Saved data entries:

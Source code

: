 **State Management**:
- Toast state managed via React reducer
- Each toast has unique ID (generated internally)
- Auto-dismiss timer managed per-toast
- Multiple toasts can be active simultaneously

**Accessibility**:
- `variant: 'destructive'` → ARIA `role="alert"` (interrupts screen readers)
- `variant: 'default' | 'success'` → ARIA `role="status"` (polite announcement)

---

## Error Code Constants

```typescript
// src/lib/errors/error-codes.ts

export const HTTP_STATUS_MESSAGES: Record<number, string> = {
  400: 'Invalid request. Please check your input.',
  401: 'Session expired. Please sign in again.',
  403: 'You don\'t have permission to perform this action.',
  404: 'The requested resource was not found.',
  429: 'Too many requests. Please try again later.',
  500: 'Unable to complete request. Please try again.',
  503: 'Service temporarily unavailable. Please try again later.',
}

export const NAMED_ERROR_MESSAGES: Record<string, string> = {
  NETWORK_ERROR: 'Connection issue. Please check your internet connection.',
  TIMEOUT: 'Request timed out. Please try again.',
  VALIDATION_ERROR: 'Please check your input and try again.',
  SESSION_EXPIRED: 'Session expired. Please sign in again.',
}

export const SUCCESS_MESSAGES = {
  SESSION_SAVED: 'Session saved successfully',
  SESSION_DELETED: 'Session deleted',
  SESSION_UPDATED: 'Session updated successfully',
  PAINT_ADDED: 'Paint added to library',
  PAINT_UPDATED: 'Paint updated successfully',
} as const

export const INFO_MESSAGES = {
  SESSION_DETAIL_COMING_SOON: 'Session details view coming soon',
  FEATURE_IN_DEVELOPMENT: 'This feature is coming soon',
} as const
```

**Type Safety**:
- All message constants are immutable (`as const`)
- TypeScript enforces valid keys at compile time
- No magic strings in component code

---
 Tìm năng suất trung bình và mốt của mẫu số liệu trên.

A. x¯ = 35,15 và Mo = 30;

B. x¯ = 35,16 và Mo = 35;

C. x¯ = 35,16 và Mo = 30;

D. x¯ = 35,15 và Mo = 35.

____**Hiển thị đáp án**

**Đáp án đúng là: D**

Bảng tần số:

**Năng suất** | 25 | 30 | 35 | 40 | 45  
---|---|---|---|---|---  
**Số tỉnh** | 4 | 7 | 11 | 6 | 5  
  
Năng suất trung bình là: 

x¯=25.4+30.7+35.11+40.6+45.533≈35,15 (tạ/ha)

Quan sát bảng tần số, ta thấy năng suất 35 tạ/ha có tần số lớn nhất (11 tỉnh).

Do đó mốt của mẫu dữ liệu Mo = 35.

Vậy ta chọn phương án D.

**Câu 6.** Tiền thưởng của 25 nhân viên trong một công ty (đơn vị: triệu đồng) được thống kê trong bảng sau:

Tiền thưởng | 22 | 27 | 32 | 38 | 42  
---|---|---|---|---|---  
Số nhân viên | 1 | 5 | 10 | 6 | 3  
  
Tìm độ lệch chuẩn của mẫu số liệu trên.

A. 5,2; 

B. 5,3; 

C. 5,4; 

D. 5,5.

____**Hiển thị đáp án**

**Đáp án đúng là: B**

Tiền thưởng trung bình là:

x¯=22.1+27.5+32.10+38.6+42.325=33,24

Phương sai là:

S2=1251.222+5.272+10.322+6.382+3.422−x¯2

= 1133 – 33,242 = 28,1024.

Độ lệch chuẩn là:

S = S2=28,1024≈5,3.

How to complete this task: What must be returned is the line with "Tiền thưởng trung" plus every line after it to the end of the entries, exactly as they appear.

Solution to this exercise:
Tiền thưởng trung bình là:

x¯=22.1+27.5+32.10+38.6+42.325=33,24

Phương sai là:

S2=1251.222+5.272+10.322+6.382+3.422−x¯2

= 1133 – 33,242 = 28,1024.

Độ lệch chuẩn là:

S = S2=28,1024≈5,3.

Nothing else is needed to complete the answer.